Task description
Copy out each line below in which the string "involves" appears.

Material provided
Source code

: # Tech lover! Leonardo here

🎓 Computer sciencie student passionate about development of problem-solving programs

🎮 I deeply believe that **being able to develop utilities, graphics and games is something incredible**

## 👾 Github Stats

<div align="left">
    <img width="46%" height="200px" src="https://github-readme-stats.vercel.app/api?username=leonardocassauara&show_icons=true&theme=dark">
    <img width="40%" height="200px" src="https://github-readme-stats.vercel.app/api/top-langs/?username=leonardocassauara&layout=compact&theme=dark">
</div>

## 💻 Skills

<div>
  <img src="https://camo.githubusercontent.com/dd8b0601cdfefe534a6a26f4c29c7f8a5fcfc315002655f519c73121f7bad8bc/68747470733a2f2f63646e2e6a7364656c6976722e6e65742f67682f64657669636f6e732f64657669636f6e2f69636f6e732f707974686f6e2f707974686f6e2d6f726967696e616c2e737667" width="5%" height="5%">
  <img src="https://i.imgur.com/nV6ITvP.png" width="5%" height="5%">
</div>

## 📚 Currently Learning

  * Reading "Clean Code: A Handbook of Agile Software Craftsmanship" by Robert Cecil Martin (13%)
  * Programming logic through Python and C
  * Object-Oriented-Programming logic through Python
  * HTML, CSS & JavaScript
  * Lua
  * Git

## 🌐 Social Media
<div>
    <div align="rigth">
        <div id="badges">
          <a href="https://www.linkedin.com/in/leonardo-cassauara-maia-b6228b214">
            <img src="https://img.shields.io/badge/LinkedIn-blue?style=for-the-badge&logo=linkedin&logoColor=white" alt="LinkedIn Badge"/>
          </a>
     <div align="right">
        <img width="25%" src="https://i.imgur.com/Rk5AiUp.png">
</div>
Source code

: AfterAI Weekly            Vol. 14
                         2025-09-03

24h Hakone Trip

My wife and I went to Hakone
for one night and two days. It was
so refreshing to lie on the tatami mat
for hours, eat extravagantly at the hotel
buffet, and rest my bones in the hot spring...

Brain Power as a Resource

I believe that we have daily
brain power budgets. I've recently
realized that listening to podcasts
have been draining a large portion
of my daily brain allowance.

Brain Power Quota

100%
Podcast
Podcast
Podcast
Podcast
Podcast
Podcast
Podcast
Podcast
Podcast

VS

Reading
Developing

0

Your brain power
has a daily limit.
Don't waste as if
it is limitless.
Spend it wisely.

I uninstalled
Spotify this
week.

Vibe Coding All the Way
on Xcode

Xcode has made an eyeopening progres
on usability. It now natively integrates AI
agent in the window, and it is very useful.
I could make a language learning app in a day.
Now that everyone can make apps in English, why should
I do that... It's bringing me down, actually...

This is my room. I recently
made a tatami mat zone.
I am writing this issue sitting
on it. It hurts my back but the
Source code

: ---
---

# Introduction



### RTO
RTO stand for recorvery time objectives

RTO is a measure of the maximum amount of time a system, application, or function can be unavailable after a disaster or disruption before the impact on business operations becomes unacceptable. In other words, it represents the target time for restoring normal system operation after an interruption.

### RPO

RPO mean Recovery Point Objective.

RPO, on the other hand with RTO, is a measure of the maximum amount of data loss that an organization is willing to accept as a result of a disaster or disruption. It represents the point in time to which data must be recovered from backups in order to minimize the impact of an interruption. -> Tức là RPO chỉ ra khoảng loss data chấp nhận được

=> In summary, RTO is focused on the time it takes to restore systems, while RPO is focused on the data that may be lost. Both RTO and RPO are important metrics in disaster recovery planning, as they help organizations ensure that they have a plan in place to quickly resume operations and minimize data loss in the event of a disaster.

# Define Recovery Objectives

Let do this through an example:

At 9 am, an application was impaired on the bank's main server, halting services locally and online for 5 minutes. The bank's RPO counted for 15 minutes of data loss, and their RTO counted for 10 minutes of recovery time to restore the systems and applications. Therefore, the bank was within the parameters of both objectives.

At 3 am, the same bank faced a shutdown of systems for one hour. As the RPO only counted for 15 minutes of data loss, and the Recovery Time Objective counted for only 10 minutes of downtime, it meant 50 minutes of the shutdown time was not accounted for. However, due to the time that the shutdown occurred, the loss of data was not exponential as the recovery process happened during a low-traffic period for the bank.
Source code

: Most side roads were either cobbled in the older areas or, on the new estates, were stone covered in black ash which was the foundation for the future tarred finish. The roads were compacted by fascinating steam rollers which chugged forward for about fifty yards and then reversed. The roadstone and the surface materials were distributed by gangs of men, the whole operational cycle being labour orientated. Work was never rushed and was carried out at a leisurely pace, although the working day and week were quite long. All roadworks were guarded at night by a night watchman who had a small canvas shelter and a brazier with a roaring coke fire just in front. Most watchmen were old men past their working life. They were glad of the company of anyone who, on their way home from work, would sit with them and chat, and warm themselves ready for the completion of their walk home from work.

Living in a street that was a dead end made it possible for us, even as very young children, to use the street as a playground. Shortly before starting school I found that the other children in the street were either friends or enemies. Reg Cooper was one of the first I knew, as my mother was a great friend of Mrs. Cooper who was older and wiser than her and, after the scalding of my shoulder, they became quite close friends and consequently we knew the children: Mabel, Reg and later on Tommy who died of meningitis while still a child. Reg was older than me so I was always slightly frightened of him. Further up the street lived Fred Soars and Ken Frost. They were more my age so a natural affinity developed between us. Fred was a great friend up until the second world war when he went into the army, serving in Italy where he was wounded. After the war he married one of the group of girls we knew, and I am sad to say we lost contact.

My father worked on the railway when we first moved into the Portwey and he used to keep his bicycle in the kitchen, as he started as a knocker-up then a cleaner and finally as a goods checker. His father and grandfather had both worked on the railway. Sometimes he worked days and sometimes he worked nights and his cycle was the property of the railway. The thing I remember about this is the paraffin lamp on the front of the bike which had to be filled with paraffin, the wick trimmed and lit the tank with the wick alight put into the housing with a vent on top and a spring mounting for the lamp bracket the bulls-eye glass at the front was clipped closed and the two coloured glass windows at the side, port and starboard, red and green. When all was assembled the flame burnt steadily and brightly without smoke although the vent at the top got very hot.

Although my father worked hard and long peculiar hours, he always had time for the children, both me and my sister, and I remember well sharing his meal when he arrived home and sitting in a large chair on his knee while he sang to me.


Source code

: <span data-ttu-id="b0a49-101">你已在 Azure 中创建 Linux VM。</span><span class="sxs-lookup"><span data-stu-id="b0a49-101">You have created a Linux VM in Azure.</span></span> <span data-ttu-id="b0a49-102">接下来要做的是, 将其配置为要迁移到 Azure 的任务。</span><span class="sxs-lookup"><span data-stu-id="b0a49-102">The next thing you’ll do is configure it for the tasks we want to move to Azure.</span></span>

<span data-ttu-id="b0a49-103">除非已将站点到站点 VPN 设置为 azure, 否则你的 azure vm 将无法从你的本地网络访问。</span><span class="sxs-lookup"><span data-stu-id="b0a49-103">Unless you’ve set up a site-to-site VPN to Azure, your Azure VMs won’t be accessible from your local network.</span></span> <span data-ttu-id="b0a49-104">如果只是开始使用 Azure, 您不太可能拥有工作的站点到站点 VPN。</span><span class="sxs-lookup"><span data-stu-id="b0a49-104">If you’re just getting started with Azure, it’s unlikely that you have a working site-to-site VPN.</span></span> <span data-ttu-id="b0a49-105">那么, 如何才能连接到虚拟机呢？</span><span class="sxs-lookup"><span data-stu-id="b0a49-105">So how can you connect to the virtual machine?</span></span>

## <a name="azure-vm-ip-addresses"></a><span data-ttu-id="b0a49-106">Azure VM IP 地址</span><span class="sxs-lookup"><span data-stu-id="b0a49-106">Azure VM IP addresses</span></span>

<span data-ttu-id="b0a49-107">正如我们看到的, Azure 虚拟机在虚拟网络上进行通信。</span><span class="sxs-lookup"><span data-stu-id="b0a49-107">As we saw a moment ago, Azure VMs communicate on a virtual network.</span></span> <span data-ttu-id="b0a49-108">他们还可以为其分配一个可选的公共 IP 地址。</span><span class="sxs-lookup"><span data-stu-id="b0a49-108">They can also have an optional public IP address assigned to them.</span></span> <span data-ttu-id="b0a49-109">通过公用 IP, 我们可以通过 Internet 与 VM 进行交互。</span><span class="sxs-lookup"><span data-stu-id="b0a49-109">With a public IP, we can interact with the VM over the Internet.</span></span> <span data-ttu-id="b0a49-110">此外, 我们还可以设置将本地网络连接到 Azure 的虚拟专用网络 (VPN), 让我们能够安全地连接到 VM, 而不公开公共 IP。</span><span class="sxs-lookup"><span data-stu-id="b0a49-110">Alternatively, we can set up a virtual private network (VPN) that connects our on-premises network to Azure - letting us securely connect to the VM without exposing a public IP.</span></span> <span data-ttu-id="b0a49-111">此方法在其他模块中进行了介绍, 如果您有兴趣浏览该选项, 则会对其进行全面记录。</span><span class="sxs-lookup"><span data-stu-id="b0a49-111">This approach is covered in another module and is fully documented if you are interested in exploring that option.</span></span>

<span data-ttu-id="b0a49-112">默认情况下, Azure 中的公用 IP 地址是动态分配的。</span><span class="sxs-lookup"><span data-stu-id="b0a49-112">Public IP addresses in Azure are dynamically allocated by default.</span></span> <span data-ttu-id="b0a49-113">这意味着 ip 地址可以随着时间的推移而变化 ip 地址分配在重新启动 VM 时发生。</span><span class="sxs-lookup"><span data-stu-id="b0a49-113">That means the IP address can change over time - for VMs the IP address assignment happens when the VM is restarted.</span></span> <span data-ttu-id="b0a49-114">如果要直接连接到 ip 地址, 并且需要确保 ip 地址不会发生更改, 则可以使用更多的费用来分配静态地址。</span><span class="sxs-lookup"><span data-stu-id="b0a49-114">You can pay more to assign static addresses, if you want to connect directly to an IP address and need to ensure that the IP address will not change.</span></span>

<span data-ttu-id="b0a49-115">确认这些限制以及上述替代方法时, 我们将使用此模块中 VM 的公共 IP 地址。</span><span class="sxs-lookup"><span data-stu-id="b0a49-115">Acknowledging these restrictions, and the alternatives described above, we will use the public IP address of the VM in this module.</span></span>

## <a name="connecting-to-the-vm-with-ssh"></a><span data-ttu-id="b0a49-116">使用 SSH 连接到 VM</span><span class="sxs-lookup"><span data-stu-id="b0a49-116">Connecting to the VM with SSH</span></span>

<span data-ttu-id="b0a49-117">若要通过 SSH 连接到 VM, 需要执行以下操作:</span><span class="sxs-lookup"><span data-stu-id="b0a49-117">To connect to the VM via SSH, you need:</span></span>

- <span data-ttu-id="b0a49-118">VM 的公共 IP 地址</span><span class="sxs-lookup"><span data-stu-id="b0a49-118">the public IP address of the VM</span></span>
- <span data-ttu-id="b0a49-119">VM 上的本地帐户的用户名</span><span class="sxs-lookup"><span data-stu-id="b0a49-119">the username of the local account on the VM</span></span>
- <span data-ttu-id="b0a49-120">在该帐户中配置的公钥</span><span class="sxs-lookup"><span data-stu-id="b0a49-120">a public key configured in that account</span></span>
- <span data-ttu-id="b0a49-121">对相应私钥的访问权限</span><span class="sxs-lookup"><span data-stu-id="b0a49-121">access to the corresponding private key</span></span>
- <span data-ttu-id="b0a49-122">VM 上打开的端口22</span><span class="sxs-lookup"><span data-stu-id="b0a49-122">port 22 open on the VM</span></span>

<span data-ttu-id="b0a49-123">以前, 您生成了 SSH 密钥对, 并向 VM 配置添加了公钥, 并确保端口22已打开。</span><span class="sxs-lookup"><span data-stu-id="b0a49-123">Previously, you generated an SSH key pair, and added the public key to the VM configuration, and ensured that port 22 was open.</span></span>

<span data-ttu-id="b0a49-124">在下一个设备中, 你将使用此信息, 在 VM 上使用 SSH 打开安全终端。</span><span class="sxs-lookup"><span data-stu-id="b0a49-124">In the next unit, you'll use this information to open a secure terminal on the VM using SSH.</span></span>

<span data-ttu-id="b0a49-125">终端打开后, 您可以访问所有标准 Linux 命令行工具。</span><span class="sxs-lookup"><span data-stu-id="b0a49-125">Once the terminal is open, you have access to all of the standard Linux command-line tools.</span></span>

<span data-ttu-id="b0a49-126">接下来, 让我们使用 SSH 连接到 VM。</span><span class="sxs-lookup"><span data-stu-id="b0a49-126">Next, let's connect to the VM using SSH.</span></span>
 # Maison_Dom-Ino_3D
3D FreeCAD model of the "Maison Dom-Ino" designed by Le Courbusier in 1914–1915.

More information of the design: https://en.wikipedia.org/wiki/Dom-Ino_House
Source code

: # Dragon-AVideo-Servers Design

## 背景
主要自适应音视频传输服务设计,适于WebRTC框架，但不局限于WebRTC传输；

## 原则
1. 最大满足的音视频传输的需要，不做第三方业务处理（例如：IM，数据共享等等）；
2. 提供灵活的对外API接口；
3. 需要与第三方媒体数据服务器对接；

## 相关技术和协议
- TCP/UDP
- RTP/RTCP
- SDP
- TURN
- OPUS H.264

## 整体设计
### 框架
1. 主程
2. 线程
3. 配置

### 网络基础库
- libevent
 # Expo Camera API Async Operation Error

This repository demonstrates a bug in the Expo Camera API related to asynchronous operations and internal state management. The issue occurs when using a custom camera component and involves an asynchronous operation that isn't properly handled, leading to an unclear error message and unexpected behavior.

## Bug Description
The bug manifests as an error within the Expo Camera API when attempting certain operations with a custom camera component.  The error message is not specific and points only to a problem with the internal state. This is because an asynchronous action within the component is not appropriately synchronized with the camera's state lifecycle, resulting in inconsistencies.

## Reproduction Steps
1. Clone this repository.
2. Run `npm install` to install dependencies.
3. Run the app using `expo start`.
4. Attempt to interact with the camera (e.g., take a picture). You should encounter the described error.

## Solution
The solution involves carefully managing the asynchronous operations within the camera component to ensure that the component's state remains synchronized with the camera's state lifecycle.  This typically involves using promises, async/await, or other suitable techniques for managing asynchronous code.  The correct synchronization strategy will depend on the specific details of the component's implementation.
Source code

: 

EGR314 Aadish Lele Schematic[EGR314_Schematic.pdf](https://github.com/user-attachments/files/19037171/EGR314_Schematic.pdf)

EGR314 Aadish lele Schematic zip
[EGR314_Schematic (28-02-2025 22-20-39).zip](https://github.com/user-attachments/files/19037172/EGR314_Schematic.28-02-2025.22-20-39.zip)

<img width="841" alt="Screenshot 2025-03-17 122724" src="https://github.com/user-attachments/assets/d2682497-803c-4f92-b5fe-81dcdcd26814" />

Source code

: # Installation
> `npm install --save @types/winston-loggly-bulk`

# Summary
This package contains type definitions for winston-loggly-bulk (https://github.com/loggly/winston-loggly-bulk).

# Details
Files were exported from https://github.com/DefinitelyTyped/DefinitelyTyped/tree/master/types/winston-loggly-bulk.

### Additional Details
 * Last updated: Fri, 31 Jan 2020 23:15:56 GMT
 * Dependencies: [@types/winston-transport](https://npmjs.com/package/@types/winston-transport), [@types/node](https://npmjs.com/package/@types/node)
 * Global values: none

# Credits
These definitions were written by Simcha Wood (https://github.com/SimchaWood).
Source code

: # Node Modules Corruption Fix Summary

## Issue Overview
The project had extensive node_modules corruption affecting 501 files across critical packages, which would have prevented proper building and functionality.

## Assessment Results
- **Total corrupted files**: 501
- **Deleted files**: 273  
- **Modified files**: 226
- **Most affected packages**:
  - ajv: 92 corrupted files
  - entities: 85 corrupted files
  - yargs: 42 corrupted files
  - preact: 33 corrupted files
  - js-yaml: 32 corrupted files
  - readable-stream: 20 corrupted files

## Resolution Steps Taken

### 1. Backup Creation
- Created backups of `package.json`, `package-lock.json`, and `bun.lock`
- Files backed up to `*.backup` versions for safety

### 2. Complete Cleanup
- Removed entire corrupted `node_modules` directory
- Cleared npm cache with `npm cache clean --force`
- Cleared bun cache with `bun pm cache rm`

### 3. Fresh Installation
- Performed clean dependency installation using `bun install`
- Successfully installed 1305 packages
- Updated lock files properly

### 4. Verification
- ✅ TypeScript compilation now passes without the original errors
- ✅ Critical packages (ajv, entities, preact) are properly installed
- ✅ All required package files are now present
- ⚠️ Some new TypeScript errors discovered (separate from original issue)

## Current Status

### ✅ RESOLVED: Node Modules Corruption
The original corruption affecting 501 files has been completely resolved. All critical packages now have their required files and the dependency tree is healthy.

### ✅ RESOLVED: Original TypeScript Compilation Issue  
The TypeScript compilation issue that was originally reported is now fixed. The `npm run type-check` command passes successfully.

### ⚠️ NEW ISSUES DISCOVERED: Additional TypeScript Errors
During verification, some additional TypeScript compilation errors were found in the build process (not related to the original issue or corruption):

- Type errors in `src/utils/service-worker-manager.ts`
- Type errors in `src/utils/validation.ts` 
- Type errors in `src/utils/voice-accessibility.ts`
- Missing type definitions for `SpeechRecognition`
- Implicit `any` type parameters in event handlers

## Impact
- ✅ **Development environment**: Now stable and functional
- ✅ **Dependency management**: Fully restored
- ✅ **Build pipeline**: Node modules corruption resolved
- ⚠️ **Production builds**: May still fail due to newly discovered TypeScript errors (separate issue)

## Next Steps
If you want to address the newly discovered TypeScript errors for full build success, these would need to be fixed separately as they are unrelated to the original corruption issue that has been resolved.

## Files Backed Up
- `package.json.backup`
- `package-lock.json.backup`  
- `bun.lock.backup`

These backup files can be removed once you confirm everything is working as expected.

Task answer
This repository demonstrates a bug in the Expo Camera API related to asynchronous operations and internal state management. The issue occurs when using a custom camera component and involves an asynchronous operation that isn't properly handled, leading to an unclear error message and unexpected behavior.
The solution involves carefully managing the asynchronous operations within the camera component to ensure that the component's state remains synchronized with the camera's state lifecycle.  This typically involves using promises, async/await, or other suitable techniques for managing asynchronous code.  The correct synchronization strategy will depend on the specific details of the component's implementation.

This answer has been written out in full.